Source material:

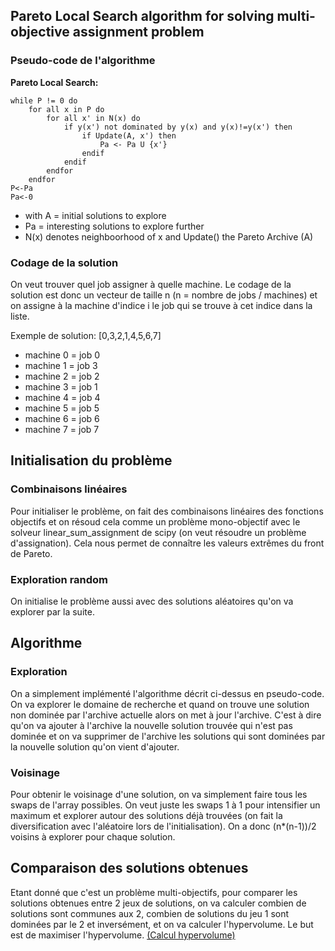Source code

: ## Pareto Local Search algorithm for solving multi-objective assignment problem

### Pseudo-code de l'algorithme

**Pareto Local Search:**

``` 
while P != 0 do
    for all x in P do
        for all x' in N(x) do
            if y(x') not dominated by y(x) and y(x)!=y(x') then
                if Update(A, x') then
                    Pa <- Pa U {x'}
                endif
            endif
        endfor
    endfor
P<-Pa
Pa<-0
```

- with A = initial solutions to explore
- Pa = interesting solutions to explore further
- N(x) denotes neighboorhood of x and Update() the Pareto Archive (A)

### Codage de la solution

On veut trouver quel job assigner à quelle machine. Le codage de la solution est donc un vecteur de taille n (n = nombre de jobs / machines) et on assigne à la machine d'indice i le job qui se trouve à cet indice dans la liste.

Exemple de solution:
[0,3,2,1,4,5,6,7]

- machine 0 = job 0
- machine 1 = job 3
- machine 2 = job 2
- machine 3 = job 1
- machine 4 = job 4
- machine 5 = job 5
- machine 6 = job 6
- machine 7 = job 7

## Initialisation du problème

### Combinaisons linéaires

Pour initialiser le problème, on fait des combinaisons linéaires des fonctions objectifs et on résoud cela comme un problème mono-objectif avec le solveur linear_sum_assignment de scipy (on veut résoudre un problème d'assignation).
Cela nous permet de connaître les valeurs extrêmes du front de Pareto.

### Exploration random

On initialise le problème aussi avec des solutions aléatoires qu'on va explorer par la suite.

## Algorithme

### Exploration

On a simplement implémenté l'algorithme décrit ci-dessus en pseudo-code. On va explorer le domaine de recherche et quand on trouve une solution non dominée par l'archive actuelle alors on met à jour l'archive. C'est à dire qu'on va ajouter à l'archive la nouvelle solution trouvée qui n'est pas dominée et on va supprimer de l'archive les solutions qui sont dominées par la nouvelle solution qu'on vient d'ajouter.

### Voisinage

Pour obtenir le voisinage d'une solution, on va simplement faire tous les swaps de l'array possibles. On veut juste les swaps 1 à 1 pour intensifier un maximum et explorer autour des solutions déjà trouvées (on fait la diversification avec l'aléatoire lors de l'initialisation). On a donc (n\*(n-1))/2 voisins à explorer pour chaque solution.

## Comparaison des solutions obtenues

Etant donné que c'est un problème multi-objectifs, pour comparer les solutions obtenues entre 2 jeux de solutions, on va calculer combien de solutions sont communes aux 2, combien de solutions du jeu 1 sont dominées par le 2 et inversément, et on va calculer l'hypervolume. Le but est de maximiser l'hypervolume. [(Calcul hypervolume)](https://arxiv.org/abs/1510.01963)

What the exercise asks:
Repeat word for word the lines above that run from the line containing "On initialise le" through the line containing "### Voisinage", both ends included, and nothing else.

Answer below:
On initialise le problème aussi avec des solutions aléatoires qu'on va explorer par la suite.

## Algorithme

### Exploration

On a simplement implémenté l'algorithme décrit ci-dessus en pseudo-code. On va explorer le domaine de recherche et quand on trouve une solution non dominée par l'archive actuelle alors on met à jour l'archive. C'est à dire qu'on va ajouter à l'archive la nouvelle solution trouvée qui n'est pas dominée et on va supprimer de l'archive les solutions qui sont dominées par la nouvelle solution qu'on vient d'ajouter.

### Voisinage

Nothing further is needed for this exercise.